The growth industry of new theatre pieces made from children’s books is a seasonal phenomenon. This year, after Michael Morpurgo’s War Horse at the National and Herge’s Tintin at the Playhouse – both highly imaginative productions – comes Moira Buffini’s daring adaptation of Catherine Storr’s Marianne Dreams at the Almeida.

Although slightly precious and self-conscious in its deployment of physical movement to convey a world of dreams, Buffini’s short play, which runs for 80 minutes without an interval, is an efficient and skilful distillation of the novel. Marianne is a ten-year-old girl confined to bed for six weeks after contracting a mystery illness during a riding lesson.

While sulking under the duvet, she finds a magic pencil in her grandmother’s work box and draws a house on a prairie. Her adventures in the world of her own creation form a parallel life to her own, and her recovery from illness is linked to her curative influence on the young boy, Mark, she finds in one of the bedrooms.

Mark is suffering from polio and has to wear an iron lung. But the two children – here played by fully grown pyjama-clad actors Selina Chilton and Mark Arends – break out into a fantastical landscape of colours and food and bicycle rides and resistance against the green-eyed monsters that loom in the darkness among the grey stones surrounding Marianne’s house.

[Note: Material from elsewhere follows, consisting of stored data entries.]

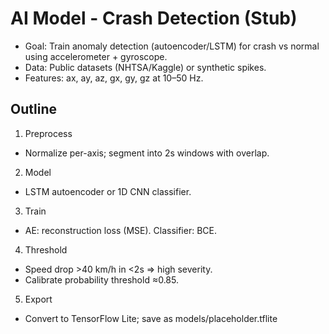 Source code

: # AI Model - Crash Detection (Stub)

- Goal: Train anomaly detection (autoencoder/LSTM) for crash vs normal using accelerometer + gyroscope.
- Data: Public datasets (NHTSA/Kaggle) or synthetic spikes.
- Features: ax, ay, az, gx, gy, gz at 10–50 Hz.

## Outline

1) Preprocess
- Normalize per-axis; segment into 2s windows with overlap.

2) Model
- LSTM autoencoder or 1D CNN classifier.

3) Train
- AE: reconstruction loss (MSE). Classifier: BCE.

4) Threshold
- Speed drop >40 km/h in <2s ⇒ high severity.
- Calibrate probability threshold ≈0.85.

5) Export
- Convert to TensorFlow Lite; save as models/placeholder.tflite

For its first-ever children’s show, the Almeida has hired the impressive team of Will Tuckett, principal guest artist of the Royal Ballet, as director, Anthony Ward as designer, Neil Austin as lighting designer and Paul Englishby as composer. The stage is surrounded by chalky grey flats that slide open and operate as both a film screen and drawing board. The actors dance and cavort to a score that combines ethereal grace and scary menace.

The “real” grown-up world is represented by Sarah Malin as Marianne’s mother, Jack James as the family doctor and Siubhan Harrison as the tutor Miss Chesterfield, a far slinkier character than she is in the book. Catherine Storr, a doctor and psychiatrist who died in 2001, published Marianne Dreams almost 50 years ago, but it remains an enchanting guide to the childish imagination, here fashioned into a modest theatrical fable of some wit and flavour.

But in stressing the fervour and eagerness of Marianne’s adventure, the performance of necessity sacrifices the cool analytical descriptions of Storr’s prose. Still, this is an unusual and intriguing Christmas play, ideal for young teenage girls and their middle-class, panto-proof parents.